The internet makes publishing easy. I could attach it to this blog or my web site, or go further and make an ebook out of it. Maybe I will do those things, and yet, maybe there is a reason those publishers turned it down. Too big? Okay, maybe. Too sad? Well, yes, but... Well written? Thanks, but never written well enough. What then?

More finished will be when it exists between actual covers as a conventional book for a reader to hold, to hole up with. Old-fashioned as it may be considered to be, that's still my model. Knowing the difficulties of publishing a novel that will fall into no particular easy-to-shelve, easy-to-promote genre, but only the vast ocean of literary fiction, I must begin again knowing full well that even if it is perfectly wrought (and why aim for anything less?), it may travel longer than Odysseus before it finds home.
                                             
It's a voyage. You've decided to go. You must prepare all you will need for an undetermined time. You haven't actually tossed the rope onto the wharf and let the current slip you away, but you're on board now, checking supplies.

Compelled to try again, you begin, to cut, to scribble...to fold back into research, such a comfortable and interesting refuge, like those coves where sailors shelter in particularly vicious storms when the course is uncharted, when they're feeling their way, tacking in this direction, then that, to find the wind that will sail them forward and finally into the harbour they are destined for, wherever that turns out to be.

Ferrante, Knausgaard

Not far into My Brilliant Friend, the first of Elena Ferrante's four Neopolitan novels, it was clear that I was setting out on a journey similar to what I had started with the novels that make up My Struggle, Karl Ove Knausgaard's hexology. The similarities astonish. Both writers address their childhood in detailed, autobiographical fashion. Both create page-turning narratives. Both address contemporary issues, especially those of gender, though Ferrante does it analytically, while Knausgaard takes the opposite tack, largely shows instead of tells. He provides a modern male perspective, while Ferrante presents the view of a woman who changed as society changed. Their approaches challenge the trope that women write about the domestic and men about the larger world. That's just one of the differences that make comparing the two novelists irresistible, and many journalists, writers, and book lovers have been compelled to do so. When I first read Knausgaard, earlier in the year, his humanity stood out as much as his wizardry at scene creation. Ferrante is direct, political. I loved it that she kept returning to the neighbourhood where she grew up, both literally and figuratively, and how she inspired me to read "neighbourhood" as Italy in general. Actually, the entire western world, as she declares in the final volume of the series, Story of a Lost Child.
Lake (MB)

Ferrante's work is dominated by Mount Vesuvius, by sun and traffic, people who yell at each other and threaten to kill each other, on one hand, and discuss splits in left-wing politics on the other. The narrator is haunted by her insecurities, childishly pleased with, but also defensive about her successes as an author. Temperatures low enough to keep beer cold, even freeze it, ice, snow, and sylvan summers on the farm weave through Knausgaard's work and feel more essential to it than the beach towns and cities of Ferrante's Italy, until near the end of the last volume, when Naples gains historical weight.

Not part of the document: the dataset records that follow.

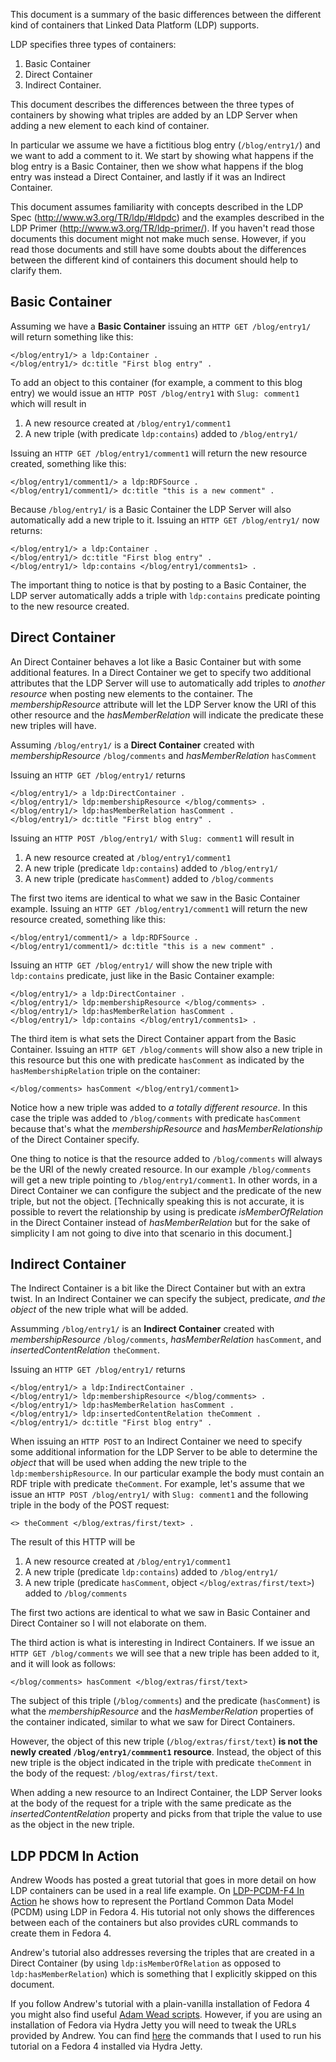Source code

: This document is a summary of the basic differences between the different kind of containers that Linked Data Platform (LDP) supports.

LDP specifies three types of containers: 
  1. Basic Container
  2. Direct Container
  3. Indirect Container. 

This document describes the differences between the three types of containers by showing what triples are added by an LDP Server when adding a new element to each kind of container. 

In particular we assume we have a fictitious blog entry (`/blog/entry1/`) and we want to add a comment to it. We start by showing what happens if the blog entry is a Basic Container, then we show what happens if the blog entry was instead a Direct Container, and lastly if it was an Indirect Container.

This document assumes familiarity with concepts described in the LDP Spec (http://www.w3.org/TR/ldp/#ldpdc) and the examples described in the LDP Primer (http://www.w3.org/TR/ldp-primer/). If you haven't read those documents this document might not make much sense. However, if you read those documents and still have some doubts about the differences between the different kind of containers this document should help to clarify them.


## Basic Container
Assuming we have a **Basic Container** issuing an `HTTP GET /blog/entry1/` will return something like this:

    </blog/entry1/> a ldp:Container .
    </blog/entry1/> dc:title "First blog entry" .

To add an object to this container (for example, a comment to this blog entry) we would issue an `HTTP POST /blog/entry1` with `Slug: comment1` which will result in 

  1. A new resource created at `/blog/entry1/comment1`
  2. A new triple (with predicate `ldp:contains`) added to `/blog/entry1/`

Issuing an `HTTP GET /blog/entry1/comment1` will return the new resource created, something like this:

    </blog/entry1/comment1/> a ldp:RDFSource .
    </blog/entry1/comment1/> dc:title "this is a new comment" .

Because `/blog/entry1/` is a Basic Container the LDP Server will also automatically add a new triple to it. Issuing an `HTTP GET /blog/entry1/` now returns:

    </blog/entry1/> a ldp:Container .
    </blog/entry1/> dc:title "First blog entry" .
    </blog/entry1/> ldp:contains </blog/entry1/comments1> .

The important thing to notice is that by posting to a Basic Container, the LDP server automatically adds a triple with `ldp:contains` predicate pointing to the new resource created. 


## Direct Container
An Direct Container behaves a lot like a Basic Container but with some additional features. In a Direct Container we get to specify two additional attributes that the LDP Server will use to automatically add triples to *another resource* when posting new elements to the container. The *membershipResource* attribute will let the LDP Server know the URI of this other resource and the *hasMemberRelation* will indicate the predicate these new triples will have. 

Assuming `/blog/entry1/` is a **Direct Container** created with *membershipResource* `/blog/comments` and *hasMemberRelation* `hasComment` 

Issuing an `HTTP GET /blog/entry1/` returns

    </blog/entry1/> a ldp:DirectContainer .
    </blog/entry1/> ldp:membershipResource </blog/comments> .
    </blog/entry1/> ldp:hasMemberRelation hasComment .
    </blog/entry1/> dc:title "First blog entry" .

Issuing an `HTTP POST /blog/entry1/` with `Slug: comment1` will result in 

  1. A new resource created at `/blog/entry1/comment1`
  2. A new triple (predicate `ldp:contains`) added to `/blog/entry1/`
  3. A new triple (predicate `hasComment`) added to `/blog/comments`

The first two items are identical to what we saw in the Basic Container example. Issuing an `HTTP GET /blog/entry1/comment1` will return the new resource created, something like this:

    </blog/entry1/comment1/> a ldp:RDFSource .
    </blog/entry1/comment1/> dc:title "this is a new comment" .

Issuing an `HTTP GET /blog/entry1/` will show the new triple with `ldp:contains` predicate, just like in the Basic Container example:

    </blog/entry1/> a ldp:DirectContainer .
    </blog/entry1/> ldp:membershipResource </blog/comments> .
    </blog/entry1/> ldp:hasMemberRelation hasComment .
    </blog/entry1/> ldp:contains </blog/entry1/comments1> .

The third item is what sets the Direct Container appart from the Basic Container. Issuing an `HTTP GET /blog/comments` will show also a new triple in this resource but this one with predicate `hasComment` as indicated by the `hasMembershipRelation` triple on the container: 

    </blog/comments> hasComment </blog/entry1/comment1>

Notice how a new triple was added to *a totally different resource*. In this case the triple was added to `/blog/comments` with predicate `hasComment` because that's what the *membershipResource* and *hasMemberRelationship* of the Direct Container specify.

One thing to notice is that the resource added to `/blog/comments` will always be the URI of the newly created resource. In our example `/blog/comments` will get a new triple pointing to `/blog/entry1/comment1`. In other words, in a Direct Container we can configure the subject and the predicate of the new triple, but not the object. [Technically speaking this is not accurate, it is possible to revert the relationship by using is predicate *isMemberOfRelation* in the Direct Container instead of *hasMemberRelation* but for the sake of simplicity I am not going to dive into that scenario in this document.]


## Indirect Container
The Indirect Container is a bit like the Direct Container but with an extra twist. In an Indirect Container we can specify the subject, predicate, *and the object* of the new triple what will be added.

Assumming `/blog/entry1/` is an **Indirect Container** created with *membershipResource* `/blog/comments`, *hasMemberRelation* `hasComment`, and *insertedContentRelation* `theComment`.

Issuing an `HTTP GET /blog/entry1/` returns

    </blog/entry1/> a ldp:IndirectContainer .
    </blog/entry1/> ldp:membershipResource </blog/comments> .
    </blog/entry1/> ldp:hasMemberRelation hasComment .
    </blog/entry1/> ldp:insertedContentRelation theComment .
    </blog/entry1/> dc:title "First blog entry" .

When issuing an `HTTP POST` to an Indirect Container we need to specify some additional information for the LDP Server to be able to determine the *object* that will be used when adding the new triple to the `ldp:membershipResource`. In our particular example the body must contain an RDF triple with predicate `theComment`. For example, let's assume that we issue an `HTTP POST /blog/entry1/` with `Slug: comment1` and the following triple in the body of the POST request:

    <> theComment </blog/extras/first/text> .

The result of this HTTP will be 

  1. A new resource created at `/blog/entry1/comment1`
  2. A new triple (predicate `ldp:contains`) added to `/blog/entry1/`
  3. A new triple (predicate `hasComment`, object `</blog/extras/first/text>`) added to `/blog/comments`

The first two actions are identical to what we saw in Basic Container and Direct Container so I will not elaborate on them. 

The third action is what is interesting in Indirect Containers. If we issue an `HTTP GET /blog/comments` we will see that a new triple has been added to it, and it will look as follows:

    </blog/comments> hasComment </blog/extras/first/text>

The subject of this triple (`/blog/comments`) and the predicate (`hasComment`) is what the *membershipResource* and the *hasMemberRelation* properties of the container indicated, similar to what we saw for Direct Containers. 

However, the object of this new triple (`/blog/extras/first/text`) **is not the newly created `/blog/entry1/commment1` resource**. Instead, the object of this new triple is the object indicated in the triple with predicate `theComment` in the body of the request: `/blog/extras/first/text`. 

When adding a new resource to an Indirect Container, the LDP Server looks at the body of the request for a triple with the same predicate as the *insertedContentRelation* property and picks from that triple the value to use as the object in the new triple.

## LDP PDCM In Action
Andrew Woods has posted a great tutorial that goes in more detail on how LDP containers can be used in a real life example. On [LDP-PCDM-F4 In Action](https://wiki.duraspace.org/display/FEDORA4x/LDP-PCDM-F4+In+Action) he shows how to represent the Portland Common Data Model (PCDM) using LDP in Fedora 4. His tutorial not only shows the differences between each of the containers but also provides cURL commands to create them in Fedora 4.

Andrew's tutorial also addresses reversing the triples that are created in a Direct Container (by using `ldp:isMemberOfRelation` as opposed to `ldp:hasMemberRelation`) which is something that I explicitly skipped on this document.

If you follow Andrew's tutorial with a plain-vanilla installation of Fedora 4 you might also find useful [Adam Wead scripts](https://github.com/awead/ldp-pcdm). However, if you are using an installation of Fedora via Hydra Jetty you will need to tweak the URLs provided by Andrew. You can find [here](https://github.com/hectorcorrea/ldp_pcdm_f4_in_action) the commands that I used to run his tutorial on a Fedora 4 installed via Hydra Jetty.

Ferrante is the author's pen name. She prefers to remain anonymous and eschews public appearances, explaining in a Vanity Fair interview that was conducted via email,
"I simply decided once and for all, over 20 years ago, to liberate myself from the anxiety of notoriety and the urge to be a part of that circle of successful people, those who believe they have won who-knows-what. This was an important step for me. Today I feel, thanks to this decision, that I have gained a space of my own, a space that is free, where I feel active and present. To relinquish it would be very painful." Yet her fictional self, the narrator Elena Greco, seeks just that kind of engagement with the literary establishment and feels unsuccessful when readers, editors, journalists stop paying attention to her.

Knausgaard is famously shy. The journalist Heather Mallick suspects he agrees to the appearances he makes out of courtesy. But he isn't a complete loner. The eurozine article Mallick refers to in her piece reveals him to be dependent on his editor and a small group of friends for feedback as his novels take shape. Almost anything one reads by him reveals him to be verbose, in print if not in person.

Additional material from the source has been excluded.